ACTA, SOPA & the EU - get the context

The Copyright Enforcement Enigma jacket

ACTA and SOPA  have put Internet copyright into the mainstream news agenda.  The Copyright Enforcement Enigma introduces you to this topic. It explains the history of copyright  sanctions. It puts 3-strikes and blocking  policies into context. And it unravels the strange story of how it all got mixed up in the Telecoms Package and Amendment 138. When you finish it, you will understand why the ISPs and fundamental rights are under attack!  Click here  to get it!

Telcos are lobbying hard for discriminatory practices in network management to be permited, which threaten the neutrality of the Internet. They are  opposed by citizens groups who are calling on MEPs to close the loopholes in the  Telecoms Package Second Reading.

 

Liberty Global is the latest telco to throw its hat in the anti-net neutrality ring, with a statement in support of its colleagues at AT&T and Verizon. In a statement to run with its European Parliament seminar today, Liberty Global calls for limitations on regulatory intervention in respect of ‘network management practices'.  The AT&T amendments are about trying to stop European regulators taking the kind of action that the FCC was able to take in the Comcast case, where a netwwork operator was restricting lawful services on the Internet and the FCC told it to stop.

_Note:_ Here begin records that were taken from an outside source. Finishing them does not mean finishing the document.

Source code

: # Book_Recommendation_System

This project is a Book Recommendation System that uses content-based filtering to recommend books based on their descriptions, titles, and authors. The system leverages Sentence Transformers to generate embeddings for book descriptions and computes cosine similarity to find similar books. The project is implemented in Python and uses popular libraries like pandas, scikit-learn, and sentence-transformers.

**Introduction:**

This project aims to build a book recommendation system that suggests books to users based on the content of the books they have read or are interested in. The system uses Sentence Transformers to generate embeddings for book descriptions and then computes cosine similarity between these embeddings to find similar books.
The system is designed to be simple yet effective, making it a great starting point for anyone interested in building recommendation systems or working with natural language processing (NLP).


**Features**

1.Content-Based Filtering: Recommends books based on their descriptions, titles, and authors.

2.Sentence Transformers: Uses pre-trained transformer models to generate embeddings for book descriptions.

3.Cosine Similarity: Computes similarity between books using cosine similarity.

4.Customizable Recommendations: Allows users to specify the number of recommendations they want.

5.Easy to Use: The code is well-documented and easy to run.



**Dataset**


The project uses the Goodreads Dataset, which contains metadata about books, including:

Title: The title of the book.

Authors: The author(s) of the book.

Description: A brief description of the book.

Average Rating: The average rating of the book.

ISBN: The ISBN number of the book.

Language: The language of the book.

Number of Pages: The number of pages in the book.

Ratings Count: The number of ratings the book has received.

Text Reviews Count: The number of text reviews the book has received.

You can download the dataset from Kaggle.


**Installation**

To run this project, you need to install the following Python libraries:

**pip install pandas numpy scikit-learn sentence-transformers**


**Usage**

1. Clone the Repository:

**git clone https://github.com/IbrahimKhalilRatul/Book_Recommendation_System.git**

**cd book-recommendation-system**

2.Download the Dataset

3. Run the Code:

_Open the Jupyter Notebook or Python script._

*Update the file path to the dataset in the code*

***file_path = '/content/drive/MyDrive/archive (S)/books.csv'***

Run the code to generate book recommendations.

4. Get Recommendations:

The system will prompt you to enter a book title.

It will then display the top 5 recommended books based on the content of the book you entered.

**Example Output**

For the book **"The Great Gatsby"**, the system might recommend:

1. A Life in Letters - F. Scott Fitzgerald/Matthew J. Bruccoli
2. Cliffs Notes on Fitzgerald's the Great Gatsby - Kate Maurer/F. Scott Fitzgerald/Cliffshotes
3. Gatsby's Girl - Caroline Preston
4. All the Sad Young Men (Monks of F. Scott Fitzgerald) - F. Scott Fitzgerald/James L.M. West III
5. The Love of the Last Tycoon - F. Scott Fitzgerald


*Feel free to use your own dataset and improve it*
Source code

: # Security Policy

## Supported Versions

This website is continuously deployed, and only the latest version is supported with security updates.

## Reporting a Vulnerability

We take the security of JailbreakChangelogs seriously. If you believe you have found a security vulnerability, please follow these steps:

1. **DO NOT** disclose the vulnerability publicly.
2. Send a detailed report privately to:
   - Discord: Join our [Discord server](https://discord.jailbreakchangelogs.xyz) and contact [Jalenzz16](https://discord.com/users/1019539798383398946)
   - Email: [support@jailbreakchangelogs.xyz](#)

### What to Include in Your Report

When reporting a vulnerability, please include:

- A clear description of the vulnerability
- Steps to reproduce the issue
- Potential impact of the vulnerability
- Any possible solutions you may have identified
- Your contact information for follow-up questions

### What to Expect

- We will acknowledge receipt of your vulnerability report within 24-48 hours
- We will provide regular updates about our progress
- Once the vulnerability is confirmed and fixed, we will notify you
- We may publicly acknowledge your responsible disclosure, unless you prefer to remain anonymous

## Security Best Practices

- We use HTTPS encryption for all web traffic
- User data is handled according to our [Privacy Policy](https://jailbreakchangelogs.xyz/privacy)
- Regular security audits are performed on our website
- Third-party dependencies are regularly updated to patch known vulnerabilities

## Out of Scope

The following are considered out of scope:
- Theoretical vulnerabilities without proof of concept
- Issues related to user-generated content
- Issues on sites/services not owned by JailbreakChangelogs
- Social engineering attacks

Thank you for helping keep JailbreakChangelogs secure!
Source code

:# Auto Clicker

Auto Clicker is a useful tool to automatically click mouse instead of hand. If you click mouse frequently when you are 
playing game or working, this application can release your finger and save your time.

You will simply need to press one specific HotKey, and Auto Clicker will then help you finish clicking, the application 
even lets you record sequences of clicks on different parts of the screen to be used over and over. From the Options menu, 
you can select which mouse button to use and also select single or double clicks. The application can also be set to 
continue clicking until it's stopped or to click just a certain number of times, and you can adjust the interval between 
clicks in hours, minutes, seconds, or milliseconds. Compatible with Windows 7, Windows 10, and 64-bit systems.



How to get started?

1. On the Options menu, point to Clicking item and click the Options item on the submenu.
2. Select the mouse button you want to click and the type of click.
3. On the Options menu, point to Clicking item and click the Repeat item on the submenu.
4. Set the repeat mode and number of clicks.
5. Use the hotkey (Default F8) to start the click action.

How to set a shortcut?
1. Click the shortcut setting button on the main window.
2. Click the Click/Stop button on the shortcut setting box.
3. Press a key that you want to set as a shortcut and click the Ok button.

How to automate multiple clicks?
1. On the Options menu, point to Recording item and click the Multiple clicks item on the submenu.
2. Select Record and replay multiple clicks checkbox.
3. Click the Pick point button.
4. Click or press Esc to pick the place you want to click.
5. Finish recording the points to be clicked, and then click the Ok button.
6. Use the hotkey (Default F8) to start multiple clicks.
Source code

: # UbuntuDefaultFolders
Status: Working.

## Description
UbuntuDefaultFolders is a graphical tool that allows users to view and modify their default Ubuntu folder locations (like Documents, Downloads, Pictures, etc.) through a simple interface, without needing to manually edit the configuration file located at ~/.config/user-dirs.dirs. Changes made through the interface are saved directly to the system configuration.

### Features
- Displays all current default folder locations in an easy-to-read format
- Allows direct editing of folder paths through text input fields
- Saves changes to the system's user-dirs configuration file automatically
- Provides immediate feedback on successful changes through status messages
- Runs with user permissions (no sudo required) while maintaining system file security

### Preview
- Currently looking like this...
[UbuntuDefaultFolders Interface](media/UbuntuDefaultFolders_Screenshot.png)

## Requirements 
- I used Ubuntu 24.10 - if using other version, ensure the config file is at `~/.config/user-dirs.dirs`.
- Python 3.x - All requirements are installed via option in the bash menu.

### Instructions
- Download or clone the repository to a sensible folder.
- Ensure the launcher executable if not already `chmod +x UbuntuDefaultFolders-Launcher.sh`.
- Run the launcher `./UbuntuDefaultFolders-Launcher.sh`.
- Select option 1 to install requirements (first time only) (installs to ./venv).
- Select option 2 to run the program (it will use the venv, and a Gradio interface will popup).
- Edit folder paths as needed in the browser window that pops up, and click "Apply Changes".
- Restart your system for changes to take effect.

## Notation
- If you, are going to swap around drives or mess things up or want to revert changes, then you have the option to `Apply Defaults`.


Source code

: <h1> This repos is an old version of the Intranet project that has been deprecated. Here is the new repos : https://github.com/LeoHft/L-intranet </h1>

 La Quadrature du Net has issued a dossier which debunks the telco arguments.  The campaigning group has also done a full analysis of the Telecoms Package Second Reading amendments,  and issued a statement in  which it says "there is still a blatant lack for clarification and no concrete guarantee that Telecom operators won't be allowed full control over the Internet". It  calls on MEPS in the  IMCO and ITRE committees responsible for the Second Reading to be vigilant and to "patch" the final  loopholes left open in the Package.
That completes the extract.